■ ABOUT THIS EXERCISE:
Each line that holds the string "https" counts once. Say how many such lines the entries have, giving the number only.

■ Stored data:
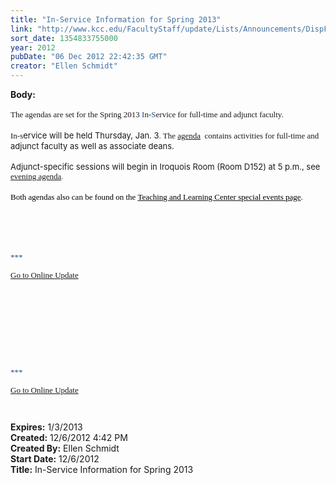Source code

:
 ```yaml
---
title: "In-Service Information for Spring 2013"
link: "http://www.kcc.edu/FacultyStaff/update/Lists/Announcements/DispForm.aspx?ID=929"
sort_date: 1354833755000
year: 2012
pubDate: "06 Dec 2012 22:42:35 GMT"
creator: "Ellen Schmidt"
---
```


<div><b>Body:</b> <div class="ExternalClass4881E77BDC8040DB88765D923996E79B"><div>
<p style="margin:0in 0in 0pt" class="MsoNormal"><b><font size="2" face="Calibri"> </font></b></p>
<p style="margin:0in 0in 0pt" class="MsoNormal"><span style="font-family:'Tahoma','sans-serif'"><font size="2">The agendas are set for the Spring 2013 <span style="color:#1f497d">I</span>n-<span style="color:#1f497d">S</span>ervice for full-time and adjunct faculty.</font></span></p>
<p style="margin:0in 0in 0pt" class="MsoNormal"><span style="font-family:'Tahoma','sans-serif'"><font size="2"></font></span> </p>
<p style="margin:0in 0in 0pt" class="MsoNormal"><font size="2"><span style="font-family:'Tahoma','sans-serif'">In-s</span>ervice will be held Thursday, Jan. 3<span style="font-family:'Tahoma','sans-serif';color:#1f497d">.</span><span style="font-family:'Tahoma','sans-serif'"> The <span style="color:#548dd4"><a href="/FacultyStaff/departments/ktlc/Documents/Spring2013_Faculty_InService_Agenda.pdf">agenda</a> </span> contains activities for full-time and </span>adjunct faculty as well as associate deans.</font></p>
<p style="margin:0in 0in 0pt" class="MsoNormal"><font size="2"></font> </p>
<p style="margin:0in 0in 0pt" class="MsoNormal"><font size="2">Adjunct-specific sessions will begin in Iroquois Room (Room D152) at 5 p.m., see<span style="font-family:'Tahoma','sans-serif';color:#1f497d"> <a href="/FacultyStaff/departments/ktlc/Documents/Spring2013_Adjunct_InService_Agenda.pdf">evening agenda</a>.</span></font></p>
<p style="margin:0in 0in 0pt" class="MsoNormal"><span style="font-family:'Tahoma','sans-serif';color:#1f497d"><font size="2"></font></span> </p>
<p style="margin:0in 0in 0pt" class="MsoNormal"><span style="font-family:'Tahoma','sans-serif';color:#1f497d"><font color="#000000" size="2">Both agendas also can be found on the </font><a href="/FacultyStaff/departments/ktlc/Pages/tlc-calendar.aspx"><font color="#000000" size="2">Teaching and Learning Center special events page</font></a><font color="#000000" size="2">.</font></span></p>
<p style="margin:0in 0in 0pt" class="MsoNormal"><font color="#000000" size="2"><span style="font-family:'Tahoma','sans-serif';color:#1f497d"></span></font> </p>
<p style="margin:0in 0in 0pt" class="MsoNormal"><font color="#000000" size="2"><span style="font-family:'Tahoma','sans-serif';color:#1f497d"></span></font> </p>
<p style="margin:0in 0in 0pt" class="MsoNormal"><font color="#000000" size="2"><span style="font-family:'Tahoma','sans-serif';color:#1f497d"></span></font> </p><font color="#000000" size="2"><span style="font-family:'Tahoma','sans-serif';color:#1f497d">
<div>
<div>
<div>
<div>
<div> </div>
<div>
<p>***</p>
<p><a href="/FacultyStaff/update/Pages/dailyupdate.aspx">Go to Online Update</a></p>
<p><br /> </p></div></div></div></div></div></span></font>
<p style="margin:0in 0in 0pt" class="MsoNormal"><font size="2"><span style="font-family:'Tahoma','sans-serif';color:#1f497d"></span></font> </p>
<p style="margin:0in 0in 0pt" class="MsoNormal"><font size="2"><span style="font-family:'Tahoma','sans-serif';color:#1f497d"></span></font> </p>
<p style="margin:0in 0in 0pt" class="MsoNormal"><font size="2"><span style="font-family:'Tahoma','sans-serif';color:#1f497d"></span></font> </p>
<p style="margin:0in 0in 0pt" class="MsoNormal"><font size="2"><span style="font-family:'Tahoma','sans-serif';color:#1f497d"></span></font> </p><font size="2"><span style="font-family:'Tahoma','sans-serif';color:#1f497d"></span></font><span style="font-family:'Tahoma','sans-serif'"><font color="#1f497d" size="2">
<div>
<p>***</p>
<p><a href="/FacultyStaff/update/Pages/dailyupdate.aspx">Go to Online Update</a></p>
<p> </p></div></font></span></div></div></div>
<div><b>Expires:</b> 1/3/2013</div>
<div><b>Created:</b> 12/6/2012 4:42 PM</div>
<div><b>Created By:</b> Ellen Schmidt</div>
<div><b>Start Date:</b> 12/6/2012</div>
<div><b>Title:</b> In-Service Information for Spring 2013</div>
...
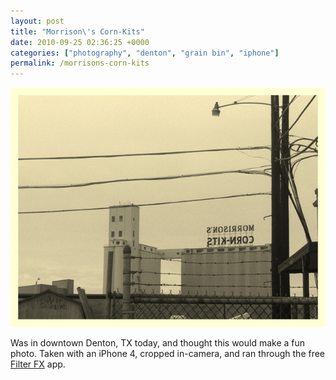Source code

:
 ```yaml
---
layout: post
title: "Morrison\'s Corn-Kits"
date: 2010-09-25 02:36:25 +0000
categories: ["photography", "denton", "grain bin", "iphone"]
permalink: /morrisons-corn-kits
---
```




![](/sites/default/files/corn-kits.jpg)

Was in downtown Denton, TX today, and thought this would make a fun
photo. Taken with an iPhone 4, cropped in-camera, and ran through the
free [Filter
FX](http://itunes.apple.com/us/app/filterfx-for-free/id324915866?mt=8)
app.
--
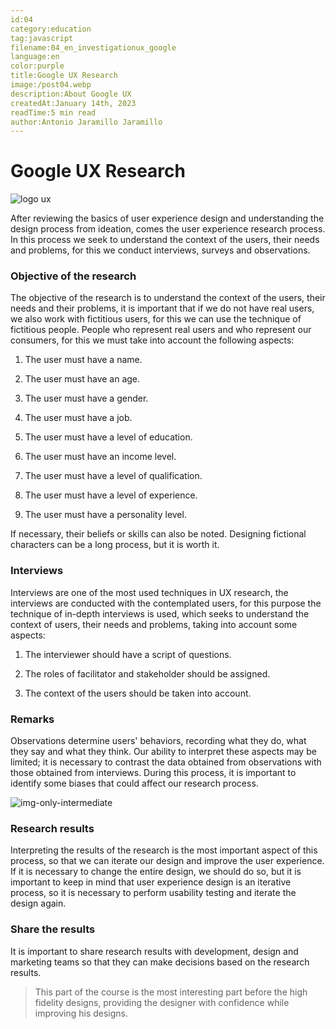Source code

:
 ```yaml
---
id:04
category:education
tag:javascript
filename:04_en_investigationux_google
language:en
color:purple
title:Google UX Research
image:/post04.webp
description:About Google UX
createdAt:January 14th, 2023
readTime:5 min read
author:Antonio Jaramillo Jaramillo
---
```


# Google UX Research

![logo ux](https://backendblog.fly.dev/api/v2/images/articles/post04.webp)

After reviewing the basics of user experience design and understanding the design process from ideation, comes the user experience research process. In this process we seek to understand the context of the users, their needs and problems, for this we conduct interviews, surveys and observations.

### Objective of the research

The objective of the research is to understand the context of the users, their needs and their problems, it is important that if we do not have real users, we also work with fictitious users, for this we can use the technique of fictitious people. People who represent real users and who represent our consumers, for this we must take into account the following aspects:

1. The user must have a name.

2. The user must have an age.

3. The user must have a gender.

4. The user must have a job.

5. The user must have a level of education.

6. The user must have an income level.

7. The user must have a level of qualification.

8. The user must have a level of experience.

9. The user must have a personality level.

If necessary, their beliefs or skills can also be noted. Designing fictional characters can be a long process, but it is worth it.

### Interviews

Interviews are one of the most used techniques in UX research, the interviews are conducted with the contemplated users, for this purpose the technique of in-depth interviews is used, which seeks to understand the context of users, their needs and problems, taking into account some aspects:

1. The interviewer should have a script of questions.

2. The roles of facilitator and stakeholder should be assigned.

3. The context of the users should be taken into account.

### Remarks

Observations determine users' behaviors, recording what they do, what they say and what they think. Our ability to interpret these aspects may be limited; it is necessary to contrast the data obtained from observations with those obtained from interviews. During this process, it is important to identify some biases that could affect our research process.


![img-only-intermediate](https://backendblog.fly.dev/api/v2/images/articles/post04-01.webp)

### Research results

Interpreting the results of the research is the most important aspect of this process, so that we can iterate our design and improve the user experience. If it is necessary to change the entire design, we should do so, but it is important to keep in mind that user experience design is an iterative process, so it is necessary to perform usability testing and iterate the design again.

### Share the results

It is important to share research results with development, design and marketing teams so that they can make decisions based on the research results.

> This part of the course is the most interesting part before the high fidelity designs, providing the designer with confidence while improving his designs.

■ TASK RESPONSE:
2